Nate Mize, the regional director of marketing for the Colonial Downs Group, and General Manager Ernie Dellaverson demonstrated how the games work during a tour of the facility on April 15.
Mark Hubbard of McGuire Woods Consulting calls the arrivals of the machines a milestone in the project, saying, “The opening of Rosie’s Gaming Emporium in Vinton is fast approaching. Construction is almost complete and now the games have arrived to be connected to the system. We are on track with our $300 million statewide investment to start opening Rosie’s in April and May and welcome thoroughbred horses back to Virginia in August.”
Colonial Downs hopes the Vinton facility will be completed in time for the Kentucky Derby on May 4. The industry believes that the statewide HHR facilities will revive live horse racing in Virginia.

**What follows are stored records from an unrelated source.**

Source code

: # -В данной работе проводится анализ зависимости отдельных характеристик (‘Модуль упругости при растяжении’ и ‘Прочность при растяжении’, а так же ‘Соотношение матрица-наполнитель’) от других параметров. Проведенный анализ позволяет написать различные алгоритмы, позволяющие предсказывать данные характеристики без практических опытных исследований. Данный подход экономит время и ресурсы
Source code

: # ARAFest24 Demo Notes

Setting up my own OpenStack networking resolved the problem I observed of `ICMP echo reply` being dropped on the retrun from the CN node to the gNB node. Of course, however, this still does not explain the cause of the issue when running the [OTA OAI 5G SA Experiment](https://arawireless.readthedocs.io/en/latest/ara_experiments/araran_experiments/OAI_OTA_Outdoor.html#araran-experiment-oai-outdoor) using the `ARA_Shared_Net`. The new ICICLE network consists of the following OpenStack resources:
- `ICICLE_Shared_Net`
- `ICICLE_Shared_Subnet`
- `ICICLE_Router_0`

Dellaverson said that 150 employees have been hired for Rosie’s Vinton with just a dozen or so positions left to fill. The Colonial Downs Group will be hiring approximately 800 team members in all its locations in the Commonwealth. The average salary is above $40,000 plus benefits.
Workers in Vinton are installing the familiar Rosie’s sign this week along with ADA-compliant entrance ramps. Work continues within on Rosie’s restaurant and bar, the retail shop, and the smoking area. Ceiling tiles have yet to be installed.

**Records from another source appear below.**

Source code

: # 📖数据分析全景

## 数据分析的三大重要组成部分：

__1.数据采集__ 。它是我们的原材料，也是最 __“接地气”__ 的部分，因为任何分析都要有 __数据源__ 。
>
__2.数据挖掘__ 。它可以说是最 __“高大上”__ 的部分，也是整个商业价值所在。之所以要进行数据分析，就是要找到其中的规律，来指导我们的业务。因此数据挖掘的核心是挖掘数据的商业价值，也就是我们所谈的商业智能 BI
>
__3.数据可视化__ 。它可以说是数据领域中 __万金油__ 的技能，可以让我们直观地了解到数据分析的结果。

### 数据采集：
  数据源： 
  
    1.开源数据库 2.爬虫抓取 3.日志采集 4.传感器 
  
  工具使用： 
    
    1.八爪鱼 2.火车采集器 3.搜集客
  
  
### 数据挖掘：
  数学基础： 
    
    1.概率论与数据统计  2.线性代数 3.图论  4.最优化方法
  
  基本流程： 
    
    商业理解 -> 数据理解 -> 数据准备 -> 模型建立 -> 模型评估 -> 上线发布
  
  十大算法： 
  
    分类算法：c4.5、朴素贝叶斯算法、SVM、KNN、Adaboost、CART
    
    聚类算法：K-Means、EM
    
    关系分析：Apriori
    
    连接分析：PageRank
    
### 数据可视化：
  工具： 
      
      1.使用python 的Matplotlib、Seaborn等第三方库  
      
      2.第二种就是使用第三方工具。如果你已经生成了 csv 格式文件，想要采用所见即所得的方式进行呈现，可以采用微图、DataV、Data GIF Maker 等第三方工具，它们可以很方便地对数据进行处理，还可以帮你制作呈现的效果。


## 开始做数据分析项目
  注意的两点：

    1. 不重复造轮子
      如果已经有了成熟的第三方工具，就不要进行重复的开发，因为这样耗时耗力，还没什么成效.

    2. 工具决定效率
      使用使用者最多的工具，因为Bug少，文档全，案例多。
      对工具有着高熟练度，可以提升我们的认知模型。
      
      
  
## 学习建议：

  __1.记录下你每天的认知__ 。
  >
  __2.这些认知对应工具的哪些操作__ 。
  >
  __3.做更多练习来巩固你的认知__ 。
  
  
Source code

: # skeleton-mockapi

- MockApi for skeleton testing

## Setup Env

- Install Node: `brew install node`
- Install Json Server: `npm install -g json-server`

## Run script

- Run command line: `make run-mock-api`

TV screens are being mounted throughout the building, along with teller machines in the simulcast racing area.
The 150 Historic Horse Racing Machines are ready for guests who will be placing wagers on races that have already been run. About 90,000 races are stored in the machines from the 1990s on.

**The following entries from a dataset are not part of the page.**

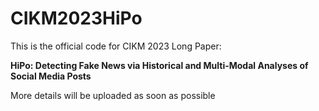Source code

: # CIKM2023HiPo
This is the official code for CIKM 2023 Long Paper:

__HiPo: Detecting Fake News via Historical and Multi-Modal Analyses of Social Media Posts__

More details will be uploaded as soon as possible
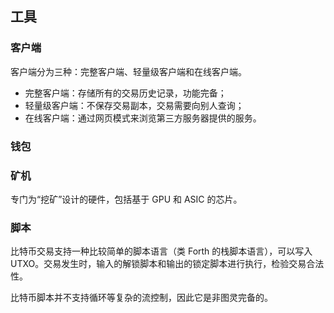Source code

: 


## 工具

### 客户端

客户端分为三种：完整客户端、轻量级客户端和在线客户端。

* 完整客户端：存储所有的交易历史记录，功能完备；
* 轻量级客户端：不保存交易副本，交易需要向别人查询；
* 在线客户端：通过网页模式来浏览第三方服务器提供的服务。

### 钱包

### 矿机
专门为“挖矿”设计的硬件，包括基于 GPU 和 ASIC 的芯片。

### 脚本
比特币交易支持一种比较简单的脚本语言（类 Forth 的栈脚本语言），可以写入 UTXO。交易发生时，输入的解锁脚本和输出的锁定脚本进行执行，检验交易合法性。

比特币脚本并不支持循环等复杂的流控制，因此它是非图灵完备的。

Patrons may place bets in two ways— by either selecting their own horses in three randomly chosen past races or by using the AutoCap system which chooses the winner for the patron based on the best odds. The majority choose to let the machines make the choices. The machines are based on an algorithm that operates off of three races.
Information is stored on the machines including winning percentages for the horses, jockeys, post positions, and trainers in each race for the bettor to consider. The races are re-enacted in animation on the screen after bets are placed, revealing the location and date of the original race.
Different machines accept wagers in varying denominations from 20 cents to $15 based on credits.
Rosie’s guests will also be able to place bets on live races from across the country via satellite feed. (If the facility opens by May 4, the Kentucky Derby will be broadcast live.) Bets can be placed prior to the race and winners announced right afterwards. Some live tellers are required by state regulations for these races.
Hubbard says that research shows that more women tend to use the Historic Racing terminals to place bets while men tend to favor the live races.
The Rosie’s Vinton project consists of approximately 15,000 square feet of space, with abundant exterior lighting, surveillance cameras, and security.
The Colonial Downs Group expects to generate about $1.5 million in taxes annually, with approximately $500,000 going to the Town of Vinton.
They expect a large proportion of visitors to come from surrounding counties, bringing additional money into the town.
Hours of operation will be from 8 a.m. to 2 a.m. during the week and from 8 a.m. to 4 a.m. on weekends.
The Rosie’s Vinton is part of a $300 million investment statewide with the Rosie’s New Kent set to open on April 23. Other Rosie’s are under construction in Richmond and Hampton.
Rosie’s Vinton is located on Vinyard Road across from the Lancerlot Sports Complex.